В той давней жизни мы были не просто «ленивы и нелюбопытны». Мы были советским народом. А эта общность — как остров, который, куда ни помести, живет по своим законам, тупо и наглухо задраивая окна в окружающую действительность. Вот уж воистину прав Ежи Лец: «Вчера мне приснилась действительность. Боже, с каким облегчением я проснулся». У нас не было друзей среди иностранцев, только контрпары. Да, да, они и у себя на родине оставались для нас иностранцами!

Когда в 65-м я попытался написать очерк о своей работе в Индонезии, я не смог продвинуться дальше первой страницы: все мои примеры были непроходимы, подрывали основы, казались даже мне самому жуткой пародией на советского человека, издевательством и очернительством.


В загородном бассейне.

Мы с девочками-переводчицами сталкиваем друг друга с бортика в воду. Подходит парень, улыбается, фотографирует.

Потемкин:

— А потом они наши фотографии в своих газетах напечатают?!

Пасюта:

— Сейчас я им сделаю… Правда, у меня пленка не заряжена, но нахальство же...

Берет аппарат.
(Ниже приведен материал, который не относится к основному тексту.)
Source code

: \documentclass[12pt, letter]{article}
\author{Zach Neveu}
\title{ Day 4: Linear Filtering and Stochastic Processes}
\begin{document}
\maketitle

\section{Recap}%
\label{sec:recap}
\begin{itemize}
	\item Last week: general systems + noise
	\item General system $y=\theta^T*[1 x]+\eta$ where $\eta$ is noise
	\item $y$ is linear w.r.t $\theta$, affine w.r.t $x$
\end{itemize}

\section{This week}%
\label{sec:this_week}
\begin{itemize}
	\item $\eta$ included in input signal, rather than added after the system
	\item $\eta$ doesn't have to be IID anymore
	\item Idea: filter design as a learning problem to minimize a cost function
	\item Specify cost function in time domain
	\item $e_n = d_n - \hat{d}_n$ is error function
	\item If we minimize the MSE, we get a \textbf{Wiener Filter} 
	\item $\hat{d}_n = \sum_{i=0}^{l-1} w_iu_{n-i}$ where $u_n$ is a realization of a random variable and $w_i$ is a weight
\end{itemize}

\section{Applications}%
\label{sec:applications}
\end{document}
Идет. Возвращается:

— 0:0 в нашу пользу. Он, оказывается, нас тоже без пленки щелкал.

Потемкин:

— Правильно, расквитались. А то они бы о всей нашей группе плохо подумали. И потом, тут всякие русские… и невозвращенцы с женами, русскими и индонезийками… Правильно!


***

Мужики всего стесняются. Спрашивают шепотом: а кокос-то мы попробуем? Что ж, что мы в черных трусах! А разве нельзя пешком в посольство пройтись? А в ботанический сад нас не свозят?


***

На вечере дружбы.

Какой-то мальчик робко: где бы встретиться? Но я же не могу дать даже номер телефона — это категорически запрещено шефом, чтоб вам всем…


***

Если советский человек за рубежом был отдельной песней, то бдительность была постоянным припевом этой песни.


Мы просыпаемся. Собственно, просыпаюсь я, а начальство уже бдит. Пухлое, рыхлое его лицо, с прилипшими от пота соломенными волосами еще хранит след ночной сласти. Значит, воды опять нет. Солнце еще не добралось до нашего засетченного окна, так что пока сравнительно прохладно: каких-нибудь 26—27. (…)
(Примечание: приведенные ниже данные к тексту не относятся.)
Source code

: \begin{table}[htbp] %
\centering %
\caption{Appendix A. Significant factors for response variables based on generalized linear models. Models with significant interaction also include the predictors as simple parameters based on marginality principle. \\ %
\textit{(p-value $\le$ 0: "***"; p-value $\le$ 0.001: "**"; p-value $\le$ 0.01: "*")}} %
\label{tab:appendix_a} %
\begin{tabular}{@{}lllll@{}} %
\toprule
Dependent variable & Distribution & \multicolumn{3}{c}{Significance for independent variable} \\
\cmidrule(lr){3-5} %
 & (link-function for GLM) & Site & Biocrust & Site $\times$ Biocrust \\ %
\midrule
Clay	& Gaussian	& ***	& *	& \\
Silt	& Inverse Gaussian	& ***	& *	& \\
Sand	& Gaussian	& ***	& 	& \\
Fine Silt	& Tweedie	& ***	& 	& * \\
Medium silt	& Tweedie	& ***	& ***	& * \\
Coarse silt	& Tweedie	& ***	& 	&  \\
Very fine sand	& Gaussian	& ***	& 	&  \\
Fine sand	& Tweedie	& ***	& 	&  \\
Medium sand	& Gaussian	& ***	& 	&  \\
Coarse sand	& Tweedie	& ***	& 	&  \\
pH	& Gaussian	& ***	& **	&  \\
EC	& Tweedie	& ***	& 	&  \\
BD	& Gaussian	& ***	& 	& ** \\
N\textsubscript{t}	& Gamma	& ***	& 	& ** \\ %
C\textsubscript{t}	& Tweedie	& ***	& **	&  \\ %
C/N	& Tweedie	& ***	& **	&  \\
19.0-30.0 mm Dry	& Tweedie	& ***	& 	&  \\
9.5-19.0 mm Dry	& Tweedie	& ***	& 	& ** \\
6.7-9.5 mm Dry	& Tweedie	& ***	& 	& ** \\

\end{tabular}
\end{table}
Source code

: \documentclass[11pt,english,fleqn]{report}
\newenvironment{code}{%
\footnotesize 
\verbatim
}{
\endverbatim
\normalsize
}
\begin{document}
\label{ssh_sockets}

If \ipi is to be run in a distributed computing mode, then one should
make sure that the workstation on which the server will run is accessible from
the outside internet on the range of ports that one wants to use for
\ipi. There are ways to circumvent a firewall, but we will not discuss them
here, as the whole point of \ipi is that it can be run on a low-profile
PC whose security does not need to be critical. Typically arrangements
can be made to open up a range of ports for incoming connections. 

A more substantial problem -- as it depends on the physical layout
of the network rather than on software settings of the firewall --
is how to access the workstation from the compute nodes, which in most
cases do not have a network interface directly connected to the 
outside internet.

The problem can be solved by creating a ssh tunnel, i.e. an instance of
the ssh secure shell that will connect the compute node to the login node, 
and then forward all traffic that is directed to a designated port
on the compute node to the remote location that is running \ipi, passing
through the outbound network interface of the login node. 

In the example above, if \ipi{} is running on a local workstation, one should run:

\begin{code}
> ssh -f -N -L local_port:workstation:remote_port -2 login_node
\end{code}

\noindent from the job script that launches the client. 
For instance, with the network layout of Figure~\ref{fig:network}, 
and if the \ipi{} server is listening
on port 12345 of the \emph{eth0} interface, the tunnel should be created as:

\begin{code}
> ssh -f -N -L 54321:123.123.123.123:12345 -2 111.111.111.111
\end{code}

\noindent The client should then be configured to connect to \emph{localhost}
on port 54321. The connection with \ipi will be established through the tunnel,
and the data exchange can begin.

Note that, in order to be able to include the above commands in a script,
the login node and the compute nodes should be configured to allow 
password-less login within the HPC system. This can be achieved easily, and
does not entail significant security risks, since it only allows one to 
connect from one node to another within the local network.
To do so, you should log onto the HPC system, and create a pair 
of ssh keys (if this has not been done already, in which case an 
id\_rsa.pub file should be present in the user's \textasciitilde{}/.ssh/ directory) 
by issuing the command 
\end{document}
Я встаю. Спать приходится вразборку, чтобы один член другого не касался, иначе в месте соприкосновения становится мокро. Поэтому кровать еще хранит мой мокрый силуэт в позе статуи бегуна.

— Сегодня поедешь со мной в контору, — говорит начальство.

— На Германе?

— Да. Знаешь, мне за него вчера была буча.

— За него?

— Зачем взяли на работу? Ну, я им ответил! Я говорю: у вас Лапин есть — отдел кадров, а они мне… так я им… В общем, как уедем, его уволят.

— За что?

— А он до нас, оказывается, работал знаешь у кого?